For the law of a son is more than all laws besides. For besides that it is lex factorum, that a son will do anything that is to be done, he will further do it out of filial love and affection, which is worth all. And this law, indeed, is worth the preaching. It is exibit de Sion lex, ‘the law that came from Sion.’
The ‘law of Sinai’ that begins with Ego sum Dominus, it is a law of servitude, a law for the bond-woman and her brood. Never preach it, at least not to children. That law is to give place, and in place thereof is to come the law of Sion, which we preach; the law of the free-woman, and ‘the children of promise;’ the law of love, of filial love, proceeding not from ‘the spirit of bondage,’ but from ‘the spirit of adoption.’
There is lex factorum in both; but, as Gregory well expresseth it, Si servus es, metue plagas, ‘if thou be bond, as Ismael, do it out of servile fear, for fear of the whip.’ [300/301] Si mercenarius, expecta mercedem, ‘if thou be an hireling, as Balaam, do it out of mercenary respect.’ Sed, si filius Mesu tu; then do it out of true natural affection; perform all duties of a kind son to Him That said, genui te, as did Isaac the son of the free-woman to Abraham that begot him, ‘even to the laying down of his life.’ None to Timothy, saith St. Paul, ‘none like minded to him; for as a son with his father, so hath he laboured with me in the Gospel.’ ‘So,’ that is, so freely, so sincerely, so respectfully, as a loving, kind, natural son could do no more. And that is lex factorum indeed. And so much for lex factorum on our part, what we do for him—the filial duties, the law of this Gospel.
We lack nothing now but the time. And as legem is the condition, so hodie is the time. We are willed by the Apostle to insists upon this word hodie, to call upon men for this duty while it is called ‘to-day.’ Not to defer, or to put it off, or make a morrow matter of it. We are all inclined to be crastini or perendini, ‘for to-morrow or next day,’ or I know not when, but not to be hodierni. Hodie is no adverb with us, for where shall we find one but will take days for any matter of duty? To look to this hodie, and not deceive ourselves, for no time but hodie has any promise—witness hodie si vocem, ‘to-day if you will hear His voice,’ which every day sounds in our ears.
But hodie genui is more than hodie, for every day in the year while it lasts is hodie, but every day is not hodie genui. There is but one of them in the whole year, and that is this day. This day then to take, of all other hodies, not to let slip the hodie of this day. A day whereon this Scripture was fulfilled, whereon dixit et factum est, ‘He said it and did it,’ whereon this Son was born and given us; a day whereon as it is most kindly preached, so it will be most kindly practised of all others.
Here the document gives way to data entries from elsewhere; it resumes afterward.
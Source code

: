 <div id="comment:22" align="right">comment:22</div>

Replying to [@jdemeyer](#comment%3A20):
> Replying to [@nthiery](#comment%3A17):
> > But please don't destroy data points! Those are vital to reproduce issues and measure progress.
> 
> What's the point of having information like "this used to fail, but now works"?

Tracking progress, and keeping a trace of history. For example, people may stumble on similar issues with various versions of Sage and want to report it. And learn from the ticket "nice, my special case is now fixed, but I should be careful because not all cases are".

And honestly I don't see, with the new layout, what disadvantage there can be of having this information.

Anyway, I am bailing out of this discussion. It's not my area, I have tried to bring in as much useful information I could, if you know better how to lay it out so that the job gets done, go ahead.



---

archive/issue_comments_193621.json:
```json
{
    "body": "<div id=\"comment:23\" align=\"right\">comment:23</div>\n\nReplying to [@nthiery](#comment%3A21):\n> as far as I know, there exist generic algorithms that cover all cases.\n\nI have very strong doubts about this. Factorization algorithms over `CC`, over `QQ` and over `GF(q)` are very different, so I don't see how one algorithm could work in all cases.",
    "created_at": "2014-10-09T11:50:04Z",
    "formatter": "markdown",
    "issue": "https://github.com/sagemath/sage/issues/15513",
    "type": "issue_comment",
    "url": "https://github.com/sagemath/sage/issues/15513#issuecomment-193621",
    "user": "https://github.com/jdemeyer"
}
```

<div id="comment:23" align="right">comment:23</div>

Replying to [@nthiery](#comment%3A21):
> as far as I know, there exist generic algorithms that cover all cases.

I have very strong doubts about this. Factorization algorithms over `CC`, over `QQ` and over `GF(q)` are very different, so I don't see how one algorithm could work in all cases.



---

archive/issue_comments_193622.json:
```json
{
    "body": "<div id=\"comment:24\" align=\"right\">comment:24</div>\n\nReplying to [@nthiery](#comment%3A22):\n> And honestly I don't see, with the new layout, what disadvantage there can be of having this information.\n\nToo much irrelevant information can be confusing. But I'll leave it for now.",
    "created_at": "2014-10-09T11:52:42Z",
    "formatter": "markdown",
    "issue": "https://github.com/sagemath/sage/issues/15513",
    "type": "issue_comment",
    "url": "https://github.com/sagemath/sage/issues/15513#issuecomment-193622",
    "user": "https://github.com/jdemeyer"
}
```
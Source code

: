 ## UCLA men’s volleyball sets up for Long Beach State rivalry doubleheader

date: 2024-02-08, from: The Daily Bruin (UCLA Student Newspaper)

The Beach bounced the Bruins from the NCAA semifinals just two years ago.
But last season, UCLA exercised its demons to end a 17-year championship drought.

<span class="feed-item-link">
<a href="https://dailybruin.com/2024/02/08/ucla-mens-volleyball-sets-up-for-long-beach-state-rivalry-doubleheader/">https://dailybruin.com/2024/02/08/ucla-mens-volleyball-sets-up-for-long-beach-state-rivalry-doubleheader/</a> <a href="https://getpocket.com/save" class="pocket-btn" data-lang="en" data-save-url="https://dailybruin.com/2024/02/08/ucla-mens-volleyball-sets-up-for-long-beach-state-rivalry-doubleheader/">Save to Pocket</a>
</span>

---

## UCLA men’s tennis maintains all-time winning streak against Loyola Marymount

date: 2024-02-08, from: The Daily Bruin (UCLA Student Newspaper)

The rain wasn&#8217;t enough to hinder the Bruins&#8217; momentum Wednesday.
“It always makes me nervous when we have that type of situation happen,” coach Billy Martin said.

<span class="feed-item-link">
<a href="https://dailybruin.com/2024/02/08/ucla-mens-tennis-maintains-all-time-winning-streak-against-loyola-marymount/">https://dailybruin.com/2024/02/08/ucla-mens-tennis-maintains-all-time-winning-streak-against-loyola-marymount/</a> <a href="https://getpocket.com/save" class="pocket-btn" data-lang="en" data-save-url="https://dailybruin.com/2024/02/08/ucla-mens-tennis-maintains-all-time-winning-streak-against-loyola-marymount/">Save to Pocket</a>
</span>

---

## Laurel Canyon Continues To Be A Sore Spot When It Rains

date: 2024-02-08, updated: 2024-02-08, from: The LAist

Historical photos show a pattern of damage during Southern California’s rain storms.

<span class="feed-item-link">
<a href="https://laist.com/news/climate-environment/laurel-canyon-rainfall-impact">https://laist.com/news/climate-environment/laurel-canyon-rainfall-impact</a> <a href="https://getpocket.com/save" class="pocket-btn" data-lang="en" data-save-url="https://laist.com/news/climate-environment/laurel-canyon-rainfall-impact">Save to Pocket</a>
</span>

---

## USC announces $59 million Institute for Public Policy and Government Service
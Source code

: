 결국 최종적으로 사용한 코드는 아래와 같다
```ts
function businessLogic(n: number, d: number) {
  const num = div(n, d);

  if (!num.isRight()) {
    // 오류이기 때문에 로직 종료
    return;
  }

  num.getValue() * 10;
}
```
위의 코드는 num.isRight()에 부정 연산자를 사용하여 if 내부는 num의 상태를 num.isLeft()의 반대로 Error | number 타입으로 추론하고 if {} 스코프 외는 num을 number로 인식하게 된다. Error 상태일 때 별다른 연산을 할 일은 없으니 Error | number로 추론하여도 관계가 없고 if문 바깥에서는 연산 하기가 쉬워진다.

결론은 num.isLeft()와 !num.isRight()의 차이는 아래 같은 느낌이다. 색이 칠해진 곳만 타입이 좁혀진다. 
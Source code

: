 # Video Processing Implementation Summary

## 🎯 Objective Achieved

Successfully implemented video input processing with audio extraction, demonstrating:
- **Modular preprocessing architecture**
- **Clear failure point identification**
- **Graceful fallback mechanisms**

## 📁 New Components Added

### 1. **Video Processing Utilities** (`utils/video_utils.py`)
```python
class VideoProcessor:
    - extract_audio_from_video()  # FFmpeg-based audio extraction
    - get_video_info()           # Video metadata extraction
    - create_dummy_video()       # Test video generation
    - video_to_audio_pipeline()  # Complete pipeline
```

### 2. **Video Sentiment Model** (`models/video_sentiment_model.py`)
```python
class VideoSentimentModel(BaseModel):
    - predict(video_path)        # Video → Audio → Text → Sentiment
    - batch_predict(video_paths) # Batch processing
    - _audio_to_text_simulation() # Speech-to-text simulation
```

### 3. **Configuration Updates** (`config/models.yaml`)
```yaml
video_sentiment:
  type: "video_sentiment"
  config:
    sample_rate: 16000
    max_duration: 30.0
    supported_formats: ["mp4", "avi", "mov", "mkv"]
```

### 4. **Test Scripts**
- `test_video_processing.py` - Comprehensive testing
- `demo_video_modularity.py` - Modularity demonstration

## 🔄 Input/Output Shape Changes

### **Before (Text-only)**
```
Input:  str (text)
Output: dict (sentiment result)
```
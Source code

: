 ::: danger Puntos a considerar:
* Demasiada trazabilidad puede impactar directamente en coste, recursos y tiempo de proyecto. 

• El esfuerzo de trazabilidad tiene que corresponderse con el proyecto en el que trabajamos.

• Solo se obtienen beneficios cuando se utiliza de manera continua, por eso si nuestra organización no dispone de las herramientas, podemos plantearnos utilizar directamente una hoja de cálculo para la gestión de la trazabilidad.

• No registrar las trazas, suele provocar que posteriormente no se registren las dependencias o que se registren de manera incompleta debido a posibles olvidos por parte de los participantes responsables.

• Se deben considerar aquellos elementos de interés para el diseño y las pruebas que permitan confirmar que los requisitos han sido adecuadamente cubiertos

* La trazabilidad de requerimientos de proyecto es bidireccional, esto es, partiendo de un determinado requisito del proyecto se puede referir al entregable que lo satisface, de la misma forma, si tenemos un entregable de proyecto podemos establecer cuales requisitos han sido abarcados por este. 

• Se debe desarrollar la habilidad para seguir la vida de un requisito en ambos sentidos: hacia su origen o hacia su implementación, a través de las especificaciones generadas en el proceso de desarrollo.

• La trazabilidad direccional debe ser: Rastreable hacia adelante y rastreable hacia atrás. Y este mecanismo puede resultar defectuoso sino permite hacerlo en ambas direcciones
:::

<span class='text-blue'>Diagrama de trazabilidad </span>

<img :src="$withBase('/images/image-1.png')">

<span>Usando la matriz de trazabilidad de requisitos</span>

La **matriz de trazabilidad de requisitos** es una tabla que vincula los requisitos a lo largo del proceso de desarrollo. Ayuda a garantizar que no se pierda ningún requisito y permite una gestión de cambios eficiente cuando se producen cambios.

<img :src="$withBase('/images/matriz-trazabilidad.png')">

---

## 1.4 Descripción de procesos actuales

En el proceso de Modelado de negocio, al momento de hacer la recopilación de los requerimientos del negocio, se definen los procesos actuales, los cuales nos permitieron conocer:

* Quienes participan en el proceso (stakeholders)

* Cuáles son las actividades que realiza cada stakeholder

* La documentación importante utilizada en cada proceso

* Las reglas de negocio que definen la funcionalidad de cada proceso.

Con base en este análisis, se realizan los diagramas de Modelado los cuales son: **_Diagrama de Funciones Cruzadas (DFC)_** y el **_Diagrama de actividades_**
And so I hold you no longer, but end.
Praying to Him That was the hodie genitus of this day, Him That was begotten, and Him by Whom He was begotten, that we may have our parts, as on prĺdicabo, ‘preaching’ so likewise in legem, ‘the law;’ in both, legem fidei, ‘to believe aright,’ and legem factorum ‘to live according;’ that we performing the filial duties required, may obtain filial rights [301/302] promised, and may be in the number of those to whom first and last filius Meus tu will be said, to our everlasting comfort, and ‘to the praise of the glory of His grace,’ through Christ our Lord.